Important: Read this before posting to this forum

  1. This forum is for questions related to the use of Apollo. We will answer some general choice modelling questions too, where appropriate, and time permitting. We cannot answer questions about how to estimate choice models with other software packages.
  2. There is a very detailed manual for Apollo available at This contains detailed descriptions of the various Apollo functions, and numerous examples are available at In addition, help files are available for all functions, using e.g. ?apollo_mnl
  3. Before asking a question on the forum, users are kindly requested to follow these steps:
    1. Check that the same issue has not already been addressed in the forum - there is a search tool.
    2. Ensure that the correct syntax has been used. For any function, detailed instructions are available directly in Apollo, e.g. by using ?apollo_mnl for apollo_mnl
    3. Check the frequently asked questions section on the Apollo website, which discusses some common issues/failures.
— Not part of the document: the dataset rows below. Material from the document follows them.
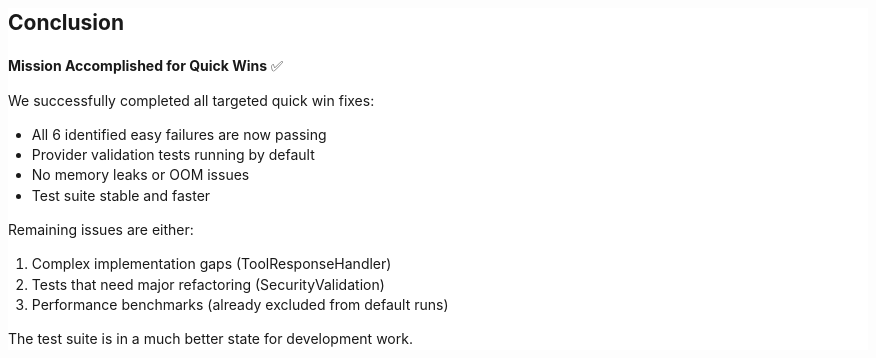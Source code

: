 ## Conclusion

**Mission Accomplished for Quick Wins** ✅

We successfully completed all targeted quick win fixes:
- All 6 identified easy failures are now passing
- Provider validation tests running by default
- No memory leaks or OOM issues
- Test suite stable and faster

Remaining issues are either:
1. Complex implementation gaps (ToolResponseHandler)
2. Tests that need major refactoring (SecurityValidation)
3. Performance benchmarks (already excluded from default runs)

The test suite is in a much better state for development work.
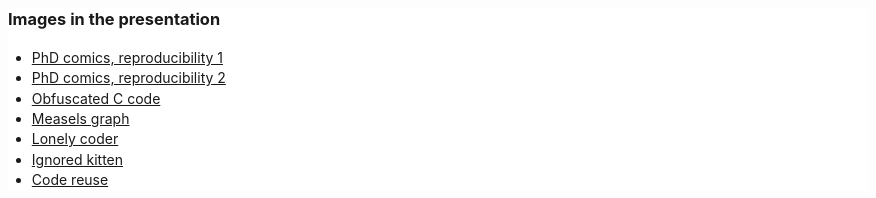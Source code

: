 ### Images in the presentation

- [PhD comics, reproducibility 1](http://phdcomics.com/comics/archive.php?comicid=1689)
- [PhD comics, reproducibility 2](https://phdcomics.com/comics/archive.php?comicid=1692)
- [Obfuscated C code](https://www.ioccc.org/2018/bellard/prog.c)
- [Measels graph](https://www.statista.com/chart/12973/europe-sees-a-400-increase-in-measles-cases-in-2017/)
- [Lonely coder](http://www.commitstrip.com)
- [Ignored kitten](https://memegenerator.net/img/instances/62515986/dont-ignore-me-it-hurts.jpg)
- [Code reuse](https://hermesespinola.files.wordpress.com/2016/11/code-reuse.jpg?w=842)

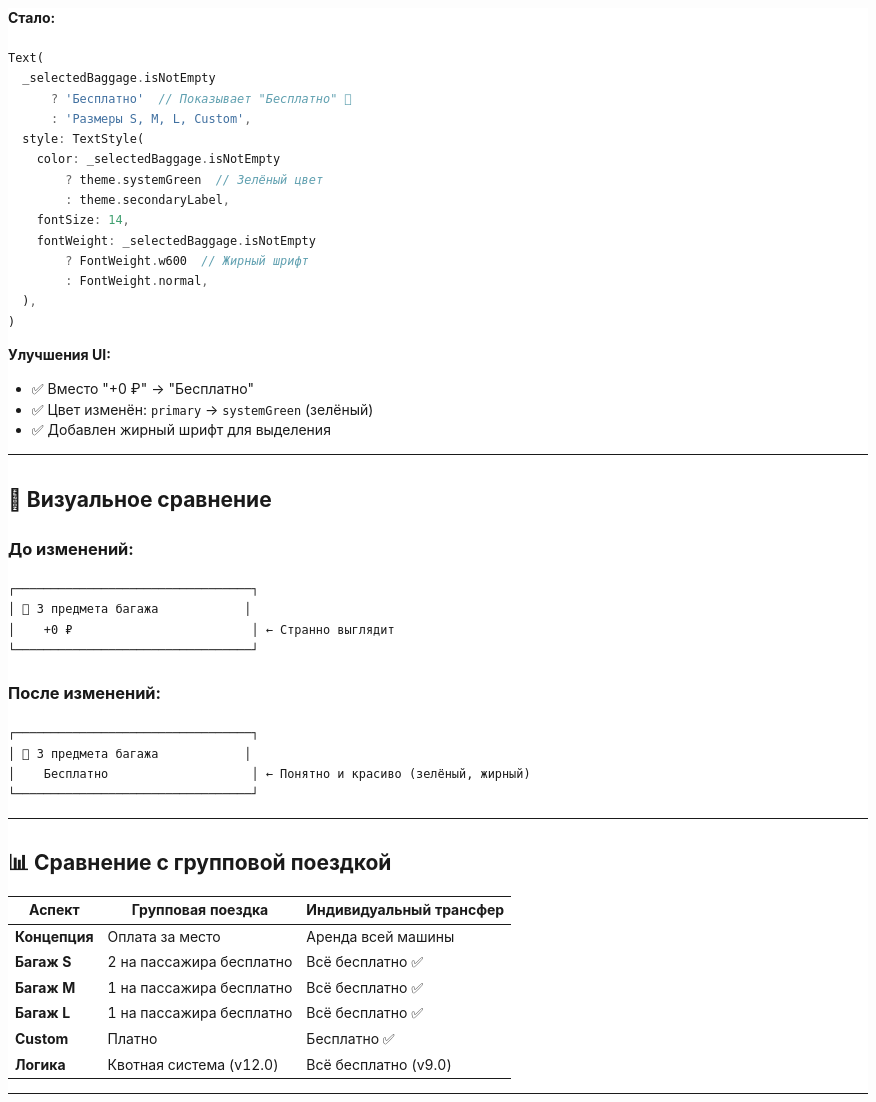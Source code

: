 #### Стало:
```dart
Text(
  _selectedBaggage.isNotEmpty
      ? 'Бесплатно'  // Показывает "Бесплатно" 🎁
      : 'Размеры S, M, L, Custom',
  style: TextStyle(
    color: _selectedBaggage.isNotEmpty
        ? theme.systemGreen  // Зелёный цвет
        : theme.secondaryLabel,
    fontSize: 14,
    fontWeight: _selectedBaggage.isNotEmpty
        ? FontWeight.w600  // Жирный шрифт
        : FontWeight.normal,
  ),
)
```

**Улучшения UI:**
- ✅ Вместо "+0 ₽" → "Бесплатно"
- ✅ Цвет изменён: `primary` → `systemGreen` (зелёный)
- ✅ Добавлен жирный шрифт для выделения

---

## 🎨 Визуальное сравнение

### До изменений:
```
┌─────────────────────────────────┐
│ 🎒 3 предмета багажа            │
│    +0 ₽                         │ ← Странно выглядит
└─────────────────────────────────┘
```

### После изменений:
```
┌─────────────────────────────────┐
│ 🎒 3 предмета багажа            │
│    Бесплатно                    │ ← Понятно и красиво (зелёный, жирный)
└─────────────────────────────────┘
```

---

## 📊 Сравнение с групповой поездкой

| Аспект | Групповая поездка | Индивидуальный трансфер |
|--------|-------------------|------------------------|
| **Концепция** | Оплата за место | Аренда всей машины |
| **Багаж S** | 2 на пассажира бесплатно | Всё бесплатно ✅ |
| **Багаж M** | 1 на пассажира бесплатно | Всё бесплатно ✅ |
| **Багаж L** | 1 на пассажира бесплатно | Всё бесплатно ✅ |
| **Custom** | Платно | Бесплатно ✅ |
| **Логика** | Квотная система (v12.0) | Всё бесплатно (v9.0) |

---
Please see
    4. Make sure that R is using the latest official release of Apollo.
  4. If the above steps do not resolve the issue, then users should follow these steps when posting a question:
    1. provide full details on the issue, including the entire code and output, including any error messages
    2. posts will not immediately appear on the forum, but will be checked by a moderator first. This may take a day or two at busy times. There is no need to submit the post multiple times.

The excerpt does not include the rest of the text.